TASK INSTRUCTIONS: Retype the data exactly. Spelling and punctuation stay as they are.

EXTRACTED INFORMATION:
#####
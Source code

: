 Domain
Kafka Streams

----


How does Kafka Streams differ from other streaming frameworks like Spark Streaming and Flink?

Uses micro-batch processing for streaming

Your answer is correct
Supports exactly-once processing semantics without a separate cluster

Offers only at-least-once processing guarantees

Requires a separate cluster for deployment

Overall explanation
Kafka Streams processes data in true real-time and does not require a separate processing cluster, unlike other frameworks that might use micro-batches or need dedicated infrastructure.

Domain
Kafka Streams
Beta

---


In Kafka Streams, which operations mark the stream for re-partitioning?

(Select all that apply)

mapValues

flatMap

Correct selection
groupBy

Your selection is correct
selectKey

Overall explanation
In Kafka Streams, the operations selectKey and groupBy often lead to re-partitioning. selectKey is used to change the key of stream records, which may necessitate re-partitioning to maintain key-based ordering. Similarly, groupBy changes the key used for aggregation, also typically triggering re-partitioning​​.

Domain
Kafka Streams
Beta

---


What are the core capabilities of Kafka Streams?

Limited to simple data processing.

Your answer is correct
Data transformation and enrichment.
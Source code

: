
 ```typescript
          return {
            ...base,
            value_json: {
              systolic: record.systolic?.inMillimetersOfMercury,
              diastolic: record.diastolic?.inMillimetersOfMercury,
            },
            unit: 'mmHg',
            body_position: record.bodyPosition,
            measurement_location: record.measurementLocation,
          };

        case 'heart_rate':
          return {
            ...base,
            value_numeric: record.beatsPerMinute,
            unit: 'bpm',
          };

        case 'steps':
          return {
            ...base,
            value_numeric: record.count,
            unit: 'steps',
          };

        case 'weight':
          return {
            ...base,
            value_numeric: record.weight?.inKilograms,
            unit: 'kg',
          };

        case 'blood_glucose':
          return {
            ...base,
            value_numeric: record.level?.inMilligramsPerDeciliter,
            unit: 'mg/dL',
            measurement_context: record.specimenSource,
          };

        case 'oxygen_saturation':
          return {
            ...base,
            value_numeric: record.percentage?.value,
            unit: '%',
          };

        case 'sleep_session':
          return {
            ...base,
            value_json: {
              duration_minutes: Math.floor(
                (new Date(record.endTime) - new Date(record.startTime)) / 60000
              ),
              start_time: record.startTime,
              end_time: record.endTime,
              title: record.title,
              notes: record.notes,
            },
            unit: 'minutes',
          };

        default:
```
#####
RESPONSE BELOW:
Source code

: Domain
Kafka Streams

----


How does Kafka Streams differ from other streaming frameworks like Spark Streaming and Flink?

Uses micro-batch processing for streaming

Your answer is correct
Supports exactly-once processing semantics without a separate cluster

Offers only at-least-once processing guarantees

Requires a separate cluster for deployment

Overall explanation
Kafka Streams processes data in true real-time and does not require a separate processing cluster, unlike other frameworks that might use micro-batches or need dedicated infrastructure.

Domain
Kafka Streams
Beta

---


In Kafka Streams, which operations mark the stream for re-partitioning?

(Select all that apply)

mapValues

flatMap

Correct selection
groupBy

Your selection is correct
selectKey

Overall explanation
In Kafka Streams, the operations selectKey and groupBy often lead to re-partitioning. selectKey is used to change the key of stream records, which may necessitate re-partitioning to maintain key-based ordering. Similarly, groupBy changes the key used for aggregation, also typically triggering re-partitioning​​.

Domain
Kafka Streams
Beta

---


What are the core capabilities of Kafka Streams?

Limited to simple data processing.

Your answer is correct
Data transformation and enrichment.
Source code

:
 ```typescript
          return {
            ...base,
            value_json: {
              systolic: record.systolic?.inMillimetersOfMercury,
              diastolic: record.diastolic?.inMillimetersOfMercury,
            },
            unit: 'mmHg',
            body_position: record.bodyPosition,
            measurement_location: record.measurementLocation,
          };

        case 'heart_rate':
          return {
            ...base,
            value_numeric: record.beatsPerMinute,
            unit: 'bpm',
          };

        case 'steps':
          return {
            ...base,
            value_numeric: record.count,
            unit: 'steps',
          };

        case 'weight':
          return {
            ...base,
            value_numeric: record.weight?.inKilograms,
            unit: 'kg',
          };

        case 'blood_glucose':
          return {
            ...base,
            value_numeric: record.level?.inMilligramsPerDeciliter,
            unit: 'mg/dL',
            measurement_context: record.specimenSource,
          };

        case 'oxygen_saturation':
          return {
            ...base,
            value_numeric: record.percentage?.value,
            unit: '%',
          };

        case 'sleep_session':
          return {
            ...base,
            value_json: {
              duration_minutes: Math.floor(
                (new Date(record.endTime) - new Date(record.startTime)) / 60000
              ),
              start_time: record.startTime,
              end_time: record.endTime,
              title: record.title,
              notes: record.notes,
            },
            unit: 'minutes',
          };

        default:
```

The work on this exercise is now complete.